Se la sede di un’attività di ristorazione presenta irregolarità edilizie, il Comune non può disporre la totale chiusura dell’attività economica, se può vietare l’accesso ai soli locali interessati dagli abusi.
Questo il principio affermato dal Tar Palermo (ordinanza cautelare 21 maggio 2025, n. 263), che ha sospeso il provvedimento comunale che ordinava la chiusura immediata di un ristorante giapponese: nel locale vi era, infatti, un piano soppalcato, utilizzato come sala di ristorazione, di altezza inferiore alle misure minime previste dal regolamento comunale per svolgere un’attività commerciale.
Nell'ordinamento italiano, il Comune è l’autorità competente a vigilare sulla regolarità urbanistica ed edilizia delle attività commerciali. In caso siano riscontrate irregolarità, l’Amministrazione comunale può quindi adottare provvedimenti sanzionatori, ordinando lavori di ripristino della regolarità, inibendo l’uso dei locali e irrogando sanzioni pecuniarie.

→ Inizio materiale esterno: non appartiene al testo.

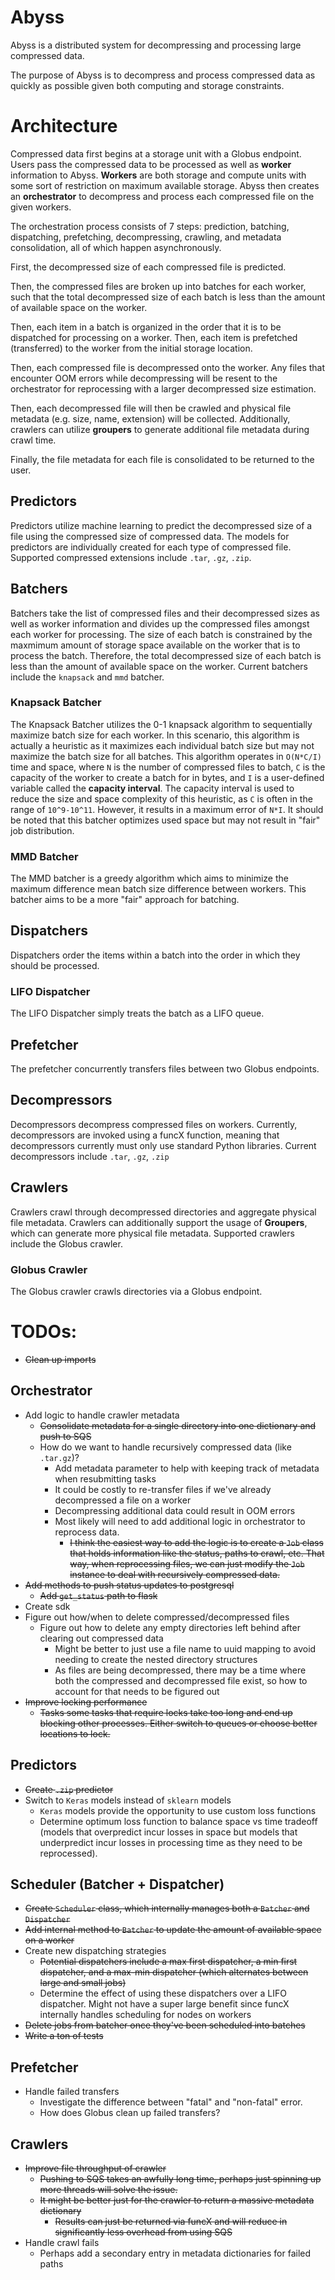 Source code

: # Abyss
Abyss is a distributed system for decompressing and processing large compressed data.  
  
The purpose of Abyss is to decompress and process compressed data as quickly as possible given both computing and 
storage constraints. 

# Architecture
Compressed data first begins at a storage unit with a Globus endpoint. Users pass the compressed data to be processed as 
well as **worker** information to Abyss. **Workers** are both storage and compute units with some sort of restriction on 
maximum available storage. Abyss then creates an **orchestrator** to decompress and process each compressed file on the 
given workers. 

The orchestration process consists of 7 steps: prediction, batching, dispatching, prefetching, decompressing, crawling, 
and metadata consolidation, all of which happen asynchronously.   
  
First, the decompressed size of each compressed file is predicted.  
  
Then, the compressed files are broken up into batches for each worker, such that the total decompressed size of each batch is less than the 
amount of available space on the worker.  
  
Then, each item in a batch is organized in the order that it is to be dispatched for processing on a worker. Then, each item is prefetched (transferred) to the worker from the initial 
storage location.  
  
Then, each compressed file is decompressed onto the worker. Any files that encounter OOM errors while 
decompressing will be resent to the orchestrator for reprocessing with a larger decompressed size estimation.  
  
Then, each decompressed file will then be crawled and physical file metadata (e.g. size, name, extension) will be 
collected. Additionally, crawlers can utilize **groupers** to generate additional file metadata during crawl time.  
  
Finally, the file metadata for each file is consolidated to be returned to the user.

## Predictors
Predictors utilize machine learning to predict the decompressed size of a file using the compressed size of compressed 
data. The models for predictors are individually created for each type of compressed file. Supported compressed 
extensions include `.tar`, `.gz`, `.zip`.  
  
## Batchers
Batchers take the list of compressed files and their decompressed sizes as well as worker information and divides up the 
compressed files amongst each worker for processing. The size of each batch is constrained by the maxmimum amount of 
storage space available on the worker that is to process the batch. Therefore, the total decompressed size of each batch 
is less than the amount of available space on the worker. Current batchers include the `knapsack` and `mmd` batcher.

### Knapsack Batcher
The Knapsack Batcher utilizes the 0-1 knapsack algorithm to sequentially maximize batch size for each worker. In this 
scenario, this algorithm is actually a heuristic as it maximizes each individual batch size but may not maximize the 
batch size for all batches. This algorithm operates in `O(N*C/I)` time and space, where `N` is the number of compressed 
files to batch, `C` is the capacity of the worker to create a batch for in bytes, and `I` is a user-defined variable 
called the **capacity interval**. The capacity interval is used to reduce the size and space complexity of this 
heuristic, as `C` is often in the range of `10^9-10^11`. However, it results in a maximum error of `N*I`. It should be 
noted that this batcher optimizes used space but may not result in "fair" job distribution.  

### MMD Batcher
The MMD batcher is a greedy algorithm which aims to minimize the maximum difference mean batch size difference between 
workers. This batcher aims to be a more "fair" approach for batching. 

## Dispatchers
Dispatchers order the items within a batch into the order in which they should be processed.

### LIFO Dispatcher
The LIFO Dispatcher simply treats the batch as a LIFO queue.

## Prefetcher
The prefetcher concurrently transfers files between two Globus endpoints.

## Decompressors
Decompressors decompress compressed files on workers. Currently, decompressors are invoked using a funcX function, 
meaning that decompressors currently must only use standard Python libraries. Current decompressors include `.tar`, 
`.gz`, `.zip`

## Crawlers
Crawlers crawl through decompressed directories and aggregate physical file metadata. Crawlers can additionally support 
the usage of **Groupers**, which can generate more physical file metadata. Supported crawlers include the Globus crawler.

### Globus Crawler    
The Globus crawler crawls directories via a Globus endpoint.

# TODOs:
- ~~Clean up imports~~

## Orchestrator
- Add logic to handle crawler metadata
    - ~~Consolidate metadata for a single directory into one dictionary and push to SQS~~
    - How do we want to handle recursively compressed data (like `.tar.gz`)?
        - Add metadata parameter to help with keeping track of metadata when resubmitting tasks
        - It could be costly to re-transfer files if we've already decompressed a file on a worker
        - Decompressing additional data could result in OOM errors
        - Most likely will need to add additional logic in orchestrator to reprocess data.
            - ~~I think the easiest way to add the logic is to create a `Job` class that holds information like the 
            status, paths to crawl, etc. That way, when reprocessing files, we can just modify the `Job` instance to deal 
            with recursively compressed data.~~
- ~~Add methods to push status updates to postgresql~~
    - ~~Add `get_status` path to flask~~
- Create sdk
- Figure out how/when to delete compressed/decompressed files
    - Figure out how to delete any empty directories left behind after clearing out compressed data
        - Might be better to just use a file name to uuid mapping to avoid needing to create the nested directory structures
        - As files are being decompressed, there may be a time where both the compressed and decompressed file exist, so 
        how to account for that needs to be figured out
- ~~Improve locking performance~~
    - ~~Tasks some tasks that require locks take too long and end up blocking other processes. Either switch to queues or
    choose better locations to lock.~~
## Predictors
- ~~Create `.zip` predictor~~
- Switch to `Keras` models instead of `sklearn` models
    - `Keras` models provide the opportunity to use custom loss functions
    - Determine optimum loss function to balance space vs time tradeoff (models that overpredict incur losses in space 
    but models that underpredict incur losses in processing time as they need to be reprocessed).
## Scheduler (Batcher + Dispatcher)
- ~~Create `Scheduler` class, which internally manages both a `Batcher` and `Dispatcher`~~
- ~~Add internal method to `Batcher` to update the amount of available space on a worker~~
- Create new dispatching strategies
    - ~~Potential dispatchers include a max first dispatcher, a min first dispatcher, and a max-min dispatcher (which 
    alternates between large and small jobs)~~
    - Determine the effect of using these dispatchers over a LIFO dispatcher. Might not have a super large benefit since 
    funcX internally handles scheduling for nodes on workers
- ~~Delete jobs from batcher once they've been scheduled into batches~~
- ~~Write a ton of tests~~
## Prefetcher
- Handle failed transfers
    - Investigate the difference between "fatal" and "non-fatal" error.
    - How does Globus clean up failed transfers?
## Crawlers   
- ~~Improve file throughput of crawler~~
    - ~~Pushing to SQS takes an awfully long time, perhaps just spinning up more threads will solve the issue.~~
    - ~~It might be better just for the crawler to return a massive metadata dictionary~~
        - ~~Results can just be returned via funcX and will reduce in significantly less overhead from using SQS~~
- Handle crawl fails
    - Perhaps add a secondary entry in metadata dictionaries for failed paths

Tali poteri di controllo e sanzione devono, tuttavia, esercitarsi secondo regole precise. L’art. 1, comma 1, legge n. 241/1990 dispone, infatti, che l’attività amministrativa deve svolgersi secondo le modalità fissate dalla legge e dai principi dell’ordinamento comunitario, compreso il principio di proporzionalità. Di conseguenza, secondo il Tar, che richiama alcuni orientamenti precedenti (sentenza 30 aprile 2025, n. 930):
“è dovere della P.A. d’investigare costantemente – mercé l’effettivo bilanciamento degli interessi contrapposti rilevanti nel caso oggetto delle sue determinazioni - tutte le alternative possibili alla propria azione, con l’obiettivo di identificare la soluzione che rispetti il parametro della necessità rispetto alle peculiarità della fattispecie concreta. In altri termini, tra più mezzi utilizzabili per il raggiungimento dei propri scopi la P.A. deve fare uso di quello più mite rispetto ai contrapposti interessi secondari dei privati, il cd. minimo mezzo”.
Nel caso deciso dal Tar Palermo, sarebbe stato sufficiente inibire l’attività di ristorazione esclusivamente nel piano soppalcato, consentendo così la prosecuzione dell’attività nei restanti locali del ristorante. Adottando, invece, un provvedimento interdittivo con riguardo all’attività di ristorazione considerata nel suo complesso, senza distinzione tra locali regolari dal punto di vista urbanistico/edilizio e locali abusivi, il provvedimento comunale risulta illegittimo e sproporzionato.
In sintesi, se vi sono abusi o irregolarità edilizie soltanto in alcuni ambienti della sede di un’attività commerciale, l’Amministrazione non può disporre la totale chiusura dell’attività, ma soltanto vietare l’accesso ai locali abusivi.